TASK DESCRIPTION:
Your answer is one number: the count of lines below that hold the word "created".

(Source texts of formatted documents)
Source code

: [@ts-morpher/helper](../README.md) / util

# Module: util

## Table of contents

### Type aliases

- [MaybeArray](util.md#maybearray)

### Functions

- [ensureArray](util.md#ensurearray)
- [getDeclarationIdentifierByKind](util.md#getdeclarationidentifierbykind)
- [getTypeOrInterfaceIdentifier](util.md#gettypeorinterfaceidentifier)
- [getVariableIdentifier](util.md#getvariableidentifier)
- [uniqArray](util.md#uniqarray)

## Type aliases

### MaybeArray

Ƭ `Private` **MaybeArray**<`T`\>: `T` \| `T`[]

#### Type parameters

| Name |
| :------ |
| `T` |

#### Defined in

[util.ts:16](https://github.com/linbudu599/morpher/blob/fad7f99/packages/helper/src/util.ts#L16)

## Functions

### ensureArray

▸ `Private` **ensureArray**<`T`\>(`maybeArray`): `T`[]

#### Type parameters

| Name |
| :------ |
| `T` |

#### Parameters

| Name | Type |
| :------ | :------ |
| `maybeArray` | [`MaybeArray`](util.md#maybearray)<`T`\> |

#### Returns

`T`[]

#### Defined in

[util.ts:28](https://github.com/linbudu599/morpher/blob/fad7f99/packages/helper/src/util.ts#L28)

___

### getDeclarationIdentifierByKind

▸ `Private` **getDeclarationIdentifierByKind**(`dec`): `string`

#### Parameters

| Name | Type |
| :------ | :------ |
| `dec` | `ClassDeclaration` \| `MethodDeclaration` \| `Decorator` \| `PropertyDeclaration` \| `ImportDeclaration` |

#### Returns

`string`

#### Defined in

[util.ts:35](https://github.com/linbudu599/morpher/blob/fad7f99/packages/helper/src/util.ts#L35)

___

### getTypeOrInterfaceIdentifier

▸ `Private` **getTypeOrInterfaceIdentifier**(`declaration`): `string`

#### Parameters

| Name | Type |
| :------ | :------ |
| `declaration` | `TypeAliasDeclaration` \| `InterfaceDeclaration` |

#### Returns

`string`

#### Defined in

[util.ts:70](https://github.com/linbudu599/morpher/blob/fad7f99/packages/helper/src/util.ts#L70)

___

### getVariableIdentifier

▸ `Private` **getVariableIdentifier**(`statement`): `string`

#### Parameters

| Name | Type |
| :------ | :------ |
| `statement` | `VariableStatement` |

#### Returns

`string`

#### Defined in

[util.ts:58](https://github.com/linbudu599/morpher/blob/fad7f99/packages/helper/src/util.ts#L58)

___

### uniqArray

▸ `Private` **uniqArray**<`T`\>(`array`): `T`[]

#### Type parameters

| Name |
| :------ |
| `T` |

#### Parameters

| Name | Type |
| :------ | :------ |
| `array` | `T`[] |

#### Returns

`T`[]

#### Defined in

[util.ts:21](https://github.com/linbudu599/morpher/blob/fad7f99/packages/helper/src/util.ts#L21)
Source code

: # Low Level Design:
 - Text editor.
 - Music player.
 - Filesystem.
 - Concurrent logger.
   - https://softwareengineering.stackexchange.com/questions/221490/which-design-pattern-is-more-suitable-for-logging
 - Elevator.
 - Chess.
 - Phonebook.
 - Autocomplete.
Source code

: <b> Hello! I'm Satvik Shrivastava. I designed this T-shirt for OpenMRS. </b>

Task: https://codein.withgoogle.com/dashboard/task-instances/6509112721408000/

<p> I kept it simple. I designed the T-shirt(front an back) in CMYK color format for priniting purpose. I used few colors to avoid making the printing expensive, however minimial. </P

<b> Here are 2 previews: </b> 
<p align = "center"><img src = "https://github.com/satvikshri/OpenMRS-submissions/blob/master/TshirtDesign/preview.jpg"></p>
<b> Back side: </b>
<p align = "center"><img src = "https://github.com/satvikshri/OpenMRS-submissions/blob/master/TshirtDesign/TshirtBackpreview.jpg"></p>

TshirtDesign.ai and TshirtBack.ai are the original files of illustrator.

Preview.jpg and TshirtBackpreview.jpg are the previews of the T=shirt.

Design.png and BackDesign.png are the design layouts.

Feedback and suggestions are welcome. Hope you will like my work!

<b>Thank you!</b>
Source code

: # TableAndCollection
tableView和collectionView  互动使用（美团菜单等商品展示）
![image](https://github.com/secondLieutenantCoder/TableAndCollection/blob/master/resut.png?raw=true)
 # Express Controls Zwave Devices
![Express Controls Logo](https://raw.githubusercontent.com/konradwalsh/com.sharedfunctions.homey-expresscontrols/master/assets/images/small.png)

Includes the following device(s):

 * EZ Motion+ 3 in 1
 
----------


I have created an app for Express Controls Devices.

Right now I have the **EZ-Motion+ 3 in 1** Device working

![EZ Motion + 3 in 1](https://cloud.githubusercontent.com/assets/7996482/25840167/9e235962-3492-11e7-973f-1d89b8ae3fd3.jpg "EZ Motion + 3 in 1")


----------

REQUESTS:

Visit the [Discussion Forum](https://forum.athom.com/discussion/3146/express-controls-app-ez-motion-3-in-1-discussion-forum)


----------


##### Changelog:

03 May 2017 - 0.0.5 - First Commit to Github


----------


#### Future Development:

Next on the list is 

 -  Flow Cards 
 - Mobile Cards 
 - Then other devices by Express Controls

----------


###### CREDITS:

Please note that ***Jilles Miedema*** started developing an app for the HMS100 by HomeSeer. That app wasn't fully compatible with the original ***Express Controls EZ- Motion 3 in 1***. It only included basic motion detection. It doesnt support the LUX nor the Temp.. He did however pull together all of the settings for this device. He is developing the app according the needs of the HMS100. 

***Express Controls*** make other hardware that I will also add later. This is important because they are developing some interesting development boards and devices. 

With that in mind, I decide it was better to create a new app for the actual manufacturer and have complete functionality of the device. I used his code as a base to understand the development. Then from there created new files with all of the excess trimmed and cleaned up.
---
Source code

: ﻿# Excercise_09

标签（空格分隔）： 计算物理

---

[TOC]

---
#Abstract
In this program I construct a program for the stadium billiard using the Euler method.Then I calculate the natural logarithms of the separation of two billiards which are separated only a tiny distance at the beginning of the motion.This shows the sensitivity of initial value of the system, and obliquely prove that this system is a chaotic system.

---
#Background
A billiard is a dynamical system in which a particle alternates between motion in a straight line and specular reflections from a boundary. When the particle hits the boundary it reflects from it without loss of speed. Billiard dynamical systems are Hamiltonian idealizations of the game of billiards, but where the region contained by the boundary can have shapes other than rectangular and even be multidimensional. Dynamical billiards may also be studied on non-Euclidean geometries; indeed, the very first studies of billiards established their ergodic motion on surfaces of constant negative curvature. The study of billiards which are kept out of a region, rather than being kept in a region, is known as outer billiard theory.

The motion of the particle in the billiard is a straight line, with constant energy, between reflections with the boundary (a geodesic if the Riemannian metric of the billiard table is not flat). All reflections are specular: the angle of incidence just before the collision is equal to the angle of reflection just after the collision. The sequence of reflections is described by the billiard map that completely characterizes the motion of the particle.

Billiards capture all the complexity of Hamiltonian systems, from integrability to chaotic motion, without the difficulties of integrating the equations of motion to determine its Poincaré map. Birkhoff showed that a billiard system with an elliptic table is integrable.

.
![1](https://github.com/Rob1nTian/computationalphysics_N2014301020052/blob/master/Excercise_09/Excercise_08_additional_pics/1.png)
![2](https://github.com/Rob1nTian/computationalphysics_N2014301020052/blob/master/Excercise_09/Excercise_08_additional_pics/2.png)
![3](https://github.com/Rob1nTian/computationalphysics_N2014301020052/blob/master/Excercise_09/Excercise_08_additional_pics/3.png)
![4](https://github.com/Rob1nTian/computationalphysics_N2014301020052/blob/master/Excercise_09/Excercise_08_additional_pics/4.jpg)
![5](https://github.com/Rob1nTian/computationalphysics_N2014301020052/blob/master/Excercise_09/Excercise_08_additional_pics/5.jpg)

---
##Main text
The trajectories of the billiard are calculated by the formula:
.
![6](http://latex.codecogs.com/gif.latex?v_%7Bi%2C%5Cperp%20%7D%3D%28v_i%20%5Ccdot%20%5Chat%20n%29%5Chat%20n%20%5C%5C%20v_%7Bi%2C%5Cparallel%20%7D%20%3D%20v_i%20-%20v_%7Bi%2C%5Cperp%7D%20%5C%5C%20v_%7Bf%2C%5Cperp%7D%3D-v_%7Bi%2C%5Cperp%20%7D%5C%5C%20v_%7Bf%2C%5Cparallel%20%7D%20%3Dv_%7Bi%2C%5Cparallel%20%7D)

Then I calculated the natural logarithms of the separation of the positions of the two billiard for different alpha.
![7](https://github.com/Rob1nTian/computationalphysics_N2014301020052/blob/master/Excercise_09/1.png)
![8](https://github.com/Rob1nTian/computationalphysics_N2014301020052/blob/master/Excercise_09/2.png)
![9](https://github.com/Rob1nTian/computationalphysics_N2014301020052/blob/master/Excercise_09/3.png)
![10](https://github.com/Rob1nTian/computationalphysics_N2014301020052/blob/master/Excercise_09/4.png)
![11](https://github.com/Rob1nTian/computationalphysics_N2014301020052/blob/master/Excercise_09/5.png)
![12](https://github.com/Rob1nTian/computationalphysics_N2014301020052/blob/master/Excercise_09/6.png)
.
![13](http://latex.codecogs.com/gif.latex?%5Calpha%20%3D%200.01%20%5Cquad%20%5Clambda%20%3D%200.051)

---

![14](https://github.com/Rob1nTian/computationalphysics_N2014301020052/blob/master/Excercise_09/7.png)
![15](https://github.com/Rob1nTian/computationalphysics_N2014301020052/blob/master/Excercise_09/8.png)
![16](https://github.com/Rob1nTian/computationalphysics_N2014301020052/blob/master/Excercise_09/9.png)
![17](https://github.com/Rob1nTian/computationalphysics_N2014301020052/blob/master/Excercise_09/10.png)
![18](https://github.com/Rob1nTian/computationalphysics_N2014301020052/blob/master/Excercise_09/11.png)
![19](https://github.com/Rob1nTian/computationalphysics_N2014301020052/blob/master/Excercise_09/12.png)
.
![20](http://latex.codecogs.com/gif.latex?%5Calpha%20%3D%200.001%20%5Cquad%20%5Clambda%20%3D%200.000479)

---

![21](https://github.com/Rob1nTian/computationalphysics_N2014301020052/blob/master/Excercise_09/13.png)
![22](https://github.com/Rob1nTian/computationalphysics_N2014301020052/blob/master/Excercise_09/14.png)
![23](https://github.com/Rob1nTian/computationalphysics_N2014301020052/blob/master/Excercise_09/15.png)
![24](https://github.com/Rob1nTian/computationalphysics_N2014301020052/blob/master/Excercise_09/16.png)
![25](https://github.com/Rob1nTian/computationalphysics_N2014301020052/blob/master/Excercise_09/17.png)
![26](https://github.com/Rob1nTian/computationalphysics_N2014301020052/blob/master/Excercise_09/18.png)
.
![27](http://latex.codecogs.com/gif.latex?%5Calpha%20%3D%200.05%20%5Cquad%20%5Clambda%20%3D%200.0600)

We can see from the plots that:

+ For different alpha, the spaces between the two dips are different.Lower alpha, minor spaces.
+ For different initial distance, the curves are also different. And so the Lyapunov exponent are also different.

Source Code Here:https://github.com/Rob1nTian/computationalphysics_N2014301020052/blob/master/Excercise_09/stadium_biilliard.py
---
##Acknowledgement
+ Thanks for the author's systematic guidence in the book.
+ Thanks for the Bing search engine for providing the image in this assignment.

RESPONSE AREA:
2